### What you should do
Please copy out the entries below exactly, beginning with the line that contains "### Assumptions of Randomness ###" and ending with the line that contains "The problem is", and include nothing outside that span.

Stored data
__________

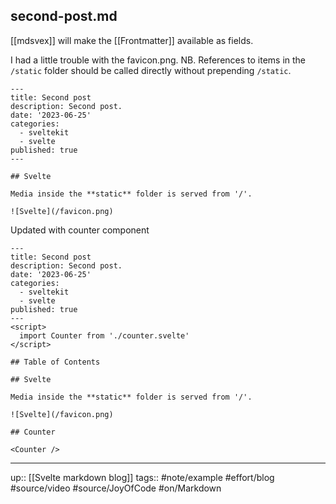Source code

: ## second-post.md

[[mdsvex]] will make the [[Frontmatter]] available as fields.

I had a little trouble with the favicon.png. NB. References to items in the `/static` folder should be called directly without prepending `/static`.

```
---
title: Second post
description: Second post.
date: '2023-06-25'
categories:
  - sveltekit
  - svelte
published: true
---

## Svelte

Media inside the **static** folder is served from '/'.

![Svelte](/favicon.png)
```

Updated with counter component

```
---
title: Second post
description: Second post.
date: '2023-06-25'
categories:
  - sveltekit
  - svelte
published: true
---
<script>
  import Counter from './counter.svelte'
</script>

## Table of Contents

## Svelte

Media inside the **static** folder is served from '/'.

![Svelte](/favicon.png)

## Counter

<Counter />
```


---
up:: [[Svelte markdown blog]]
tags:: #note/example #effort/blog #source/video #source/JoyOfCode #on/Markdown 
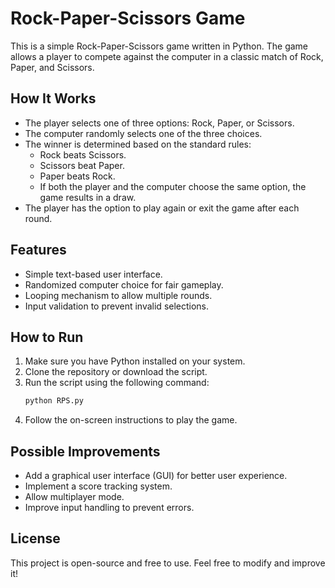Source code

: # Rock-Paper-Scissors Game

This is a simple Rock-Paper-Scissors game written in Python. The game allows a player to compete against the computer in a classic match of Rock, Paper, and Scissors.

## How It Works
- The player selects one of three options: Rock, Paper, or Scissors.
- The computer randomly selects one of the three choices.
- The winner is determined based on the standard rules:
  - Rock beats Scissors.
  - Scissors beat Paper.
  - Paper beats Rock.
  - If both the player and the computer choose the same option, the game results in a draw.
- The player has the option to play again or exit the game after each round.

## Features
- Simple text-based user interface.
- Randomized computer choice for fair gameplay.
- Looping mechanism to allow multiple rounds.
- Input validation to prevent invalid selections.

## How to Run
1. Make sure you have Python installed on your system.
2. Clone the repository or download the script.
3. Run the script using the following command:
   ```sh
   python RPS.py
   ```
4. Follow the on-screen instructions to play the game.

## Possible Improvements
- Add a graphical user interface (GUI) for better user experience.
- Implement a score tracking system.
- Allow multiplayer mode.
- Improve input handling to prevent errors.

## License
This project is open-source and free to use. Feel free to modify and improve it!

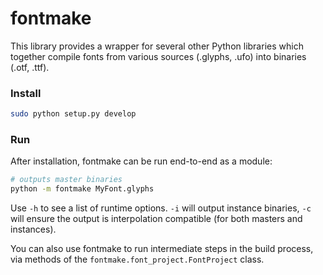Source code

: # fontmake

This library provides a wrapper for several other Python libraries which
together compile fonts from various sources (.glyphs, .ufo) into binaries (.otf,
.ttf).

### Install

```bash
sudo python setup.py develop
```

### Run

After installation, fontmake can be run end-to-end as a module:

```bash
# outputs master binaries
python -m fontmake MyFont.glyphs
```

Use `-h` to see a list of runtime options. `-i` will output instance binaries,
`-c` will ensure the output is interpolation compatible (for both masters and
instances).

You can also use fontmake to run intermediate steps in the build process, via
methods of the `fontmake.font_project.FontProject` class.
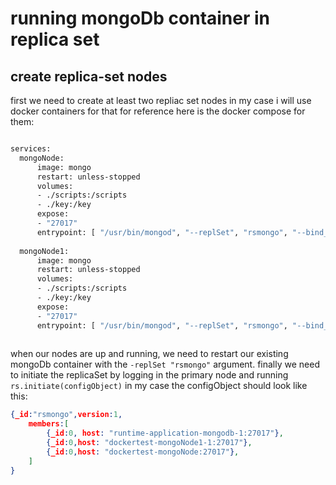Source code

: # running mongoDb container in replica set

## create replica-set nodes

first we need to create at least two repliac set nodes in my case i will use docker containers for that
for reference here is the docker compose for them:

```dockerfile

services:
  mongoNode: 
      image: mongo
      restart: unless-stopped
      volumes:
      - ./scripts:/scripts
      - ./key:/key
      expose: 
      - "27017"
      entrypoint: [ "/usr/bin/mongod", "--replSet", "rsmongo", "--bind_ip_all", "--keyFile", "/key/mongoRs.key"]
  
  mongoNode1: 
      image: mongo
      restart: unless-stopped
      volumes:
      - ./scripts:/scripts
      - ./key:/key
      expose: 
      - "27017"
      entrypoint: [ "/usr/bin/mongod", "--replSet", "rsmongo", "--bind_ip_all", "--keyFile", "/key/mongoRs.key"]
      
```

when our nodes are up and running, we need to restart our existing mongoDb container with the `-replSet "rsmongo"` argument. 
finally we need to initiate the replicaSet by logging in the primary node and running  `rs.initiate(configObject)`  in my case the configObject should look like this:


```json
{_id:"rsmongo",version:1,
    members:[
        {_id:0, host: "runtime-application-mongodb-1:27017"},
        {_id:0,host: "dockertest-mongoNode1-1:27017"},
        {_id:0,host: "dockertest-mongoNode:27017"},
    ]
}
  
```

__________

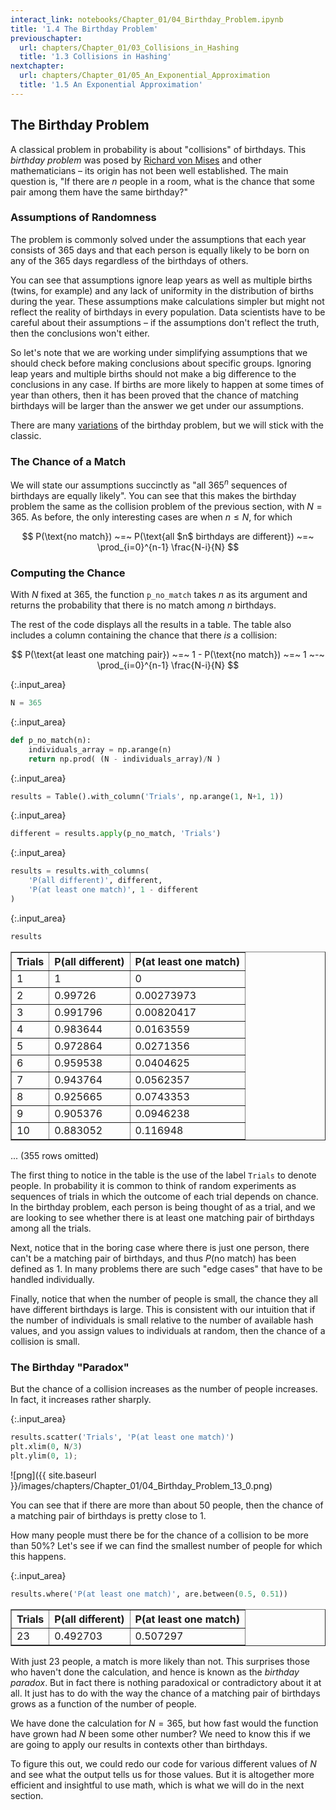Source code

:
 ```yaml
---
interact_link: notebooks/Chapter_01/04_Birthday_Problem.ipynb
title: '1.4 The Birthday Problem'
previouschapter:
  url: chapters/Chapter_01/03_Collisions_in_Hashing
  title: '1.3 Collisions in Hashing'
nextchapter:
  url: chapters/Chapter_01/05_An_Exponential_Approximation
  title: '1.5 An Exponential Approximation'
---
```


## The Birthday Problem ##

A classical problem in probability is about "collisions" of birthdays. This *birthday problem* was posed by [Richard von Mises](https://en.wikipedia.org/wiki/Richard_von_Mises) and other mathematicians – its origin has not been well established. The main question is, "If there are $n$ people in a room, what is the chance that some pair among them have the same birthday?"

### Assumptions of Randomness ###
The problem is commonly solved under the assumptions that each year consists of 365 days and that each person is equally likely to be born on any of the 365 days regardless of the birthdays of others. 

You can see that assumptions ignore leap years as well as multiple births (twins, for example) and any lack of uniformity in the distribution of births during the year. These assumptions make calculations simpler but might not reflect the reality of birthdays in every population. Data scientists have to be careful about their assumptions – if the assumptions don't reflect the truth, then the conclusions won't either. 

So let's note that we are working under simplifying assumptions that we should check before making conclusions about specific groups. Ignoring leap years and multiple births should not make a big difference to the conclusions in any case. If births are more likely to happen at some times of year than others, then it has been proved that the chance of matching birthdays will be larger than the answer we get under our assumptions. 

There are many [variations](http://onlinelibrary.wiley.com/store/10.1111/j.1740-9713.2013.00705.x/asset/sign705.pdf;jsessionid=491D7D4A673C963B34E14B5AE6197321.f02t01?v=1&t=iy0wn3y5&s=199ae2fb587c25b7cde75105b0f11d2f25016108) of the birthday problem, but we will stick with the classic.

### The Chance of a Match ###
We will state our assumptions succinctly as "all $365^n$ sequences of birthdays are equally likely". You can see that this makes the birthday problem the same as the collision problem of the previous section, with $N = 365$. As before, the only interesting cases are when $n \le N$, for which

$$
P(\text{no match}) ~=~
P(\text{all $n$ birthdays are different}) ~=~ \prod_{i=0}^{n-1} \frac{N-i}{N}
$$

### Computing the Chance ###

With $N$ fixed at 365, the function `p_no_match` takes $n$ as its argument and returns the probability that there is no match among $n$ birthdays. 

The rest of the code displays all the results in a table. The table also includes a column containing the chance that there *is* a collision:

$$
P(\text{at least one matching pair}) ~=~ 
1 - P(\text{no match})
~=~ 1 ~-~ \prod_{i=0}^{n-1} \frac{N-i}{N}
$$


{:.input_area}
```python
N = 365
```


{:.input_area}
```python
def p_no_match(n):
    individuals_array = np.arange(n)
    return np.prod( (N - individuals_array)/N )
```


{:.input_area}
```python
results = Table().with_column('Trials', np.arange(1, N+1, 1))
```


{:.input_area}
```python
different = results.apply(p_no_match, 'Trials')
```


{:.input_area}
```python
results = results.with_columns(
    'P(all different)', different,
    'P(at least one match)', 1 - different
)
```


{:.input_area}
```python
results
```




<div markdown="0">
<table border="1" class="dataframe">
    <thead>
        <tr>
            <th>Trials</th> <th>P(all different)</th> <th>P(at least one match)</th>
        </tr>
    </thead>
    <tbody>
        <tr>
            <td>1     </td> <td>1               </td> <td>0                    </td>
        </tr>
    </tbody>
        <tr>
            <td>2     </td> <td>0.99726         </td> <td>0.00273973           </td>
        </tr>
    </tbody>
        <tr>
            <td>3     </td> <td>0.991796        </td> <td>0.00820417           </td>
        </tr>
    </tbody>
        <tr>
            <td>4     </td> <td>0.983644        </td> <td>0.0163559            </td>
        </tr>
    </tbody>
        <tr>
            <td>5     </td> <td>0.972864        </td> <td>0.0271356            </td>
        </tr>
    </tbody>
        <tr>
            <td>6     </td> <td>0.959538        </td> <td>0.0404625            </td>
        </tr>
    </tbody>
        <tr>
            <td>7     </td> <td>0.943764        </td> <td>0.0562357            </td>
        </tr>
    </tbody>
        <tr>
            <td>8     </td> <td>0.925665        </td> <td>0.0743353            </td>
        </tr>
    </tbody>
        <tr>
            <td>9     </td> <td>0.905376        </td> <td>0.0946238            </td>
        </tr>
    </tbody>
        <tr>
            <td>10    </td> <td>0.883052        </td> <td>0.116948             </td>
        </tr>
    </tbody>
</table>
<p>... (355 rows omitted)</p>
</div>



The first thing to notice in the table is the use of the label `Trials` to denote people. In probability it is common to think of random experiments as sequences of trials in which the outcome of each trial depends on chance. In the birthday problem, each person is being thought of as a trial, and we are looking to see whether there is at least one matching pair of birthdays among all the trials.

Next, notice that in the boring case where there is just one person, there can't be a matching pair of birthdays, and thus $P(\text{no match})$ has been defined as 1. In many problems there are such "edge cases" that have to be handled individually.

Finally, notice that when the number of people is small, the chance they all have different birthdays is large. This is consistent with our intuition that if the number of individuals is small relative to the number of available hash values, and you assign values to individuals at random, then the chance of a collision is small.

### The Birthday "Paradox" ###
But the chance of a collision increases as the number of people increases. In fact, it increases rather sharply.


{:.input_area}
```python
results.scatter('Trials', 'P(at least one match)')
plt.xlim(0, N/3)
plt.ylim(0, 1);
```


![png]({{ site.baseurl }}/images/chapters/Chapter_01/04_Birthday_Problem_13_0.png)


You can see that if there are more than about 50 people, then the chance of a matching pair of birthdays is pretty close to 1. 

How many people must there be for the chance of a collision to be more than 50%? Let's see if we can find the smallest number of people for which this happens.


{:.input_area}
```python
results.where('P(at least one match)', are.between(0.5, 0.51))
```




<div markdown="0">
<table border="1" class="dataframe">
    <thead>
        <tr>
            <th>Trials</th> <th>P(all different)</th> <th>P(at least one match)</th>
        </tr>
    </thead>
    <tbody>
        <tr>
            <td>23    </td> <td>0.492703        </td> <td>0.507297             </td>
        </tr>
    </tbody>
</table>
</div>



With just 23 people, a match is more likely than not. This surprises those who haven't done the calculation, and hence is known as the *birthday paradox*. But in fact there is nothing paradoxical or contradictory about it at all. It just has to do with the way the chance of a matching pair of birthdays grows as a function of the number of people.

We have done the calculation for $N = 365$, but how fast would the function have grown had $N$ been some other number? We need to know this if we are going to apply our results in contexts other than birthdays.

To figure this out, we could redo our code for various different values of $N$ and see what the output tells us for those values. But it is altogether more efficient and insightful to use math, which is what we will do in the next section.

__________

### Response
### Assumptions of Randomness ###
The problem is commonly solved under the assumptions that each year consists of 365 days and that each person is equally likely to be born on any of the 365 days regardless of the birthdays of others. 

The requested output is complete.